Segment Start: Source material

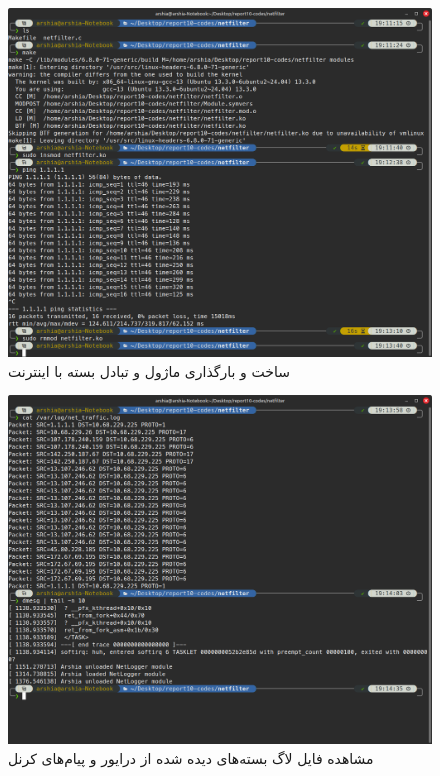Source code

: \documentclass[12pt]{article}
\begin{document}
	\begin{figure}[H]
		\centering
		\includegraphics[width=\textwidth]{report10-resources/screenshots/6.png}
		\caption{ساخت و بارگذاری ماژول و تبادل بسته با اینترنت}
		\label{img:6}
	\end{figure}
	\begin{figure}[H]
		\centering
		\includegraphics[width=\textwidth]{report10-resources/screenshots/7.png}
		\caption{مشاهده فایل لاگ بسته‌های دیده شده از درایور و پیام‌های کرنل}
		\label{img:7}
	\end{figure}
        
	\newpage
	\begin{LTR}
		\printbibliography[title={مراجع}]
	\end{LTR}

	
\end{document}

Segment End: Source material

The answer should be the exact lines running from the line containing "و بارگذاری ماژول" to the last line of the entries, with nothing else.

— Task result —
		\caption{ساخت و بارگذاری ماژول و تبادل بسته با اینترنت}
		\label{img:6}
	\end{figure}
	\begin{figure}[H]
		\centering
		\includegraphics[width=\textwidth]{report10-resources/screenshots/7.png}
		\caption{مشاهده فایل لاگ بسته‌های دیده شده از درایور و پیام‌های کرنل}
		\label{img:7}
	\end{figure}
        
	\newpage
	\begin{LTR}
		\printbibliography[title={مراجع}]
	\end{LTR}

	
\end{document}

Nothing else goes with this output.